» BRIEF: How many lines of the data hold the word "chapitre"? State the number and nothing else.
↓↓↓
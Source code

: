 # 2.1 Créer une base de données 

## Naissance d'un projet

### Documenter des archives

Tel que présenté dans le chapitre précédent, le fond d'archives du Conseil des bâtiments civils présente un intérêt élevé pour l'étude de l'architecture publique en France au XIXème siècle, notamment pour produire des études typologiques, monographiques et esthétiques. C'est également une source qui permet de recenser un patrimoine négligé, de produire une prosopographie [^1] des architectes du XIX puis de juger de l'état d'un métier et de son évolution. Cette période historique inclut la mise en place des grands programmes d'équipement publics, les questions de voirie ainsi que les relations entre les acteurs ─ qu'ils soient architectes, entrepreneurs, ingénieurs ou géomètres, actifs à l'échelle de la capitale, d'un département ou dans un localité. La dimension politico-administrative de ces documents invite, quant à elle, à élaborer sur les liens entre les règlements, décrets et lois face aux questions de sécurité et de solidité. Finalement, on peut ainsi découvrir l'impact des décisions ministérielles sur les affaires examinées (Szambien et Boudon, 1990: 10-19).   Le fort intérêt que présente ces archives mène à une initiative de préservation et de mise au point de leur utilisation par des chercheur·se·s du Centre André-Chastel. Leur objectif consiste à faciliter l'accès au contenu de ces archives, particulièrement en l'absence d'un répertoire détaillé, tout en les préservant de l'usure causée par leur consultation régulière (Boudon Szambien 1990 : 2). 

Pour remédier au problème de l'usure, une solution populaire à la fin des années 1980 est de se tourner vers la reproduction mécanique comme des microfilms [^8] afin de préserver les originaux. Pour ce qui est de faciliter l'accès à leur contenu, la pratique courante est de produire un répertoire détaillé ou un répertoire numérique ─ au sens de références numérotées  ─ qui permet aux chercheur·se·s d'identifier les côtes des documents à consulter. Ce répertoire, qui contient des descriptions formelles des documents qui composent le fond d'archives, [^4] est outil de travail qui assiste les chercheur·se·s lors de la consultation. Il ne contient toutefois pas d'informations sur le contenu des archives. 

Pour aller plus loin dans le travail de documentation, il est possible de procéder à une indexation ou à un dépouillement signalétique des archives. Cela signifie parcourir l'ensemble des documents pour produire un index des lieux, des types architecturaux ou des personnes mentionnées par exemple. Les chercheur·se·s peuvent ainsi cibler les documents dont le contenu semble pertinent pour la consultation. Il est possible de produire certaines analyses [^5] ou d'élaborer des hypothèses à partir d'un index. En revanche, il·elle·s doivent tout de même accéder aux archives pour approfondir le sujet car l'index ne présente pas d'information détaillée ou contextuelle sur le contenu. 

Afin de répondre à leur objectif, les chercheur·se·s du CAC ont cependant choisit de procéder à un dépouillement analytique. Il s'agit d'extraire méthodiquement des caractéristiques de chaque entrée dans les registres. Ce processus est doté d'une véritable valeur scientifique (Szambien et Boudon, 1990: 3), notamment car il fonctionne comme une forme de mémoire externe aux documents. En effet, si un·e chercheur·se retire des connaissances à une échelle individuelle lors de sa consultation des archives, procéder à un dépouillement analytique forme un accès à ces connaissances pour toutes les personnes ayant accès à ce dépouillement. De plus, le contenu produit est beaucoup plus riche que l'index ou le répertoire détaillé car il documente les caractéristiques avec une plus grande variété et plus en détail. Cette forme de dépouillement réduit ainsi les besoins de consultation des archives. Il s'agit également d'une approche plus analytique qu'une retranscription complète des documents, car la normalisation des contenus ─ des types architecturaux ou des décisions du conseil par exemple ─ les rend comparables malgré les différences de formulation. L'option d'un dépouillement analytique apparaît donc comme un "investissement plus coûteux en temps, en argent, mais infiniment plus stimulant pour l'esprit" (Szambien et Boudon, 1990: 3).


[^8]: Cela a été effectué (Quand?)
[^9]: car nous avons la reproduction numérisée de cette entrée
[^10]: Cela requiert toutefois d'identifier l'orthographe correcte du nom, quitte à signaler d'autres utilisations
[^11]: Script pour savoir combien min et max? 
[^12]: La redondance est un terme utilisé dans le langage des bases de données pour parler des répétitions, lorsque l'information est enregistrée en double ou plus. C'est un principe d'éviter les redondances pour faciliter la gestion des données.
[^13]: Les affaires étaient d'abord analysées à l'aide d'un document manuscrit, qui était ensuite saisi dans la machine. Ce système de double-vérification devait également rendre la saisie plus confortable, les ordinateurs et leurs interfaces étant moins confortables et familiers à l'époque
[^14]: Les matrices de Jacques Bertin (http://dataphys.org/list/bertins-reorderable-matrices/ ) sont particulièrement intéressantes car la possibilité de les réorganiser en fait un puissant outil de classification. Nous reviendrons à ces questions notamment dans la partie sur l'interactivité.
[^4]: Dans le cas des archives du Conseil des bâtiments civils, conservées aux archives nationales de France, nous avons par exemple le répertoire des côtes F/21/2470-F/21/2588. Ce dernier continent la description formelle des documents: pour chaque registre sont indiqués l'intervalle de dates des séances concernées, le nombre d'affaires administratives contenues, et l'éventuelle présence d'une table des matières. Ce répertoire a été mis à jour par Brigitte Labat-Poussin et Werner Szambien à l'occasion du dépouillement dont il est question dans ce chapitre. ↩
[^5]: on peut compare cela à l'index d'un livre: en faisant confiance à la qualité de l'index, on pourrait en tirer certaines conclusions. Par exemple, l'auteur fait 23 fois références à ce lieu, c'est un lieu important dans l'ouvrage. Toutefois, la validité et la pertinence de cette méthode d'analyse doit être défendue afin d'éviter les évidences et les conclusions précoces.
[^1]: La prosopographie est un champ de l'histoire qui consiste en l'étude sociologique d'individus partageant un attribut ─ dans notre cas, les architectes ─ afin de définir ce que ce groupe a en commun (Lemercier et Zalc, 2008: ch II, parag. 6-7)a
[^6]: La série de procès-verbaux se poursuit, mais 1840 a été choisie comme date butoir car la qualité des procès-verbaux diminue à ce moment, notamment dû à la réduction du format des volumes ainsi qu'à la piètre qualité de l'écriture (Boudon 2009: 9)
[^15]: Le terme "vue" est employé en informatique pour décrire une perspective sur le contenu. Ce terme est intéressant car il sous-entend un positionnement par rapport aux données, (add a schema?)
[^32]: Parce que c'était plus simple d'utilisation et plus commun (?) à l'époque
↑↑↑
↓↓↓
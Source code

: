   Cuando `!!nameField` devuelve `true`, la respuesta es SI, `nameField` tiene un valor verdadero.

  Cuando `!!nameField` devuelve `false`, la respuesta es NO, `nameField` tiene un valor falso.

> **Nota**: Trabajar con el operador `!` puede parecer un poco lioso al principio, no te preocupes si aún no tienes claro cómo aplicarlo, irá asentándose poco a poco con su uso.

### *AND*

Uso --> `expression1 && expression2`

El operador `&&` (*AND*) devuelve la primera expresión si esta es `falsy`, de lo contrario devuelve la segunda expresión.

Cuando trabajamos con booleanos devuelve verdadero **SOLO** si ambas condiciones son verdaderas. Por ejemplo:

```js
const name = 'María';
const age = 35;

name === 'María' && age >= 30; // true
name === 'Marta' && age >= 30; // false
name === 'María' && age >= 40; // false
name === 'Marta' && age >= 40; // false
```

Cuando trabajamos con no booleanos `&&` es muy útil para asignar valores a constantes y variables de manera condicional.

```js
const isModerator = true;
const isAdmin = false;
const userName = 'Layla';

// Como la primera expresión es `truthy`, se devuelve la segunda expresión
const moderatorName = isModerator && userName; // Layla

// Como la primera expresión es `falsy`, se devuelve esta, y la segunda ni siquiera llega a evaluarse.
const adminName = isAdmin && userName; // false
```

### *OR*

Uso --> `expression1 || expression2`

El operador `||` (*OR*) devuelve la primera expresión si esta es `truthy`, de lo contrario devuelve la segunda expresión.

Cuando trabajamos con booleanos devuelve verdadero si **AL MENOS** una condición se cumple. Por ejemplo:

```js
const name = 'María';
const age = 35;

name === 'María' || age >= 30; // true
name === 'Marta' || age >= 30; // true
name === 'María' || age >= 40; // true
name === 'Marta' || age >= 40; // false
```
↑↑↑
» FINISHED TASK: 2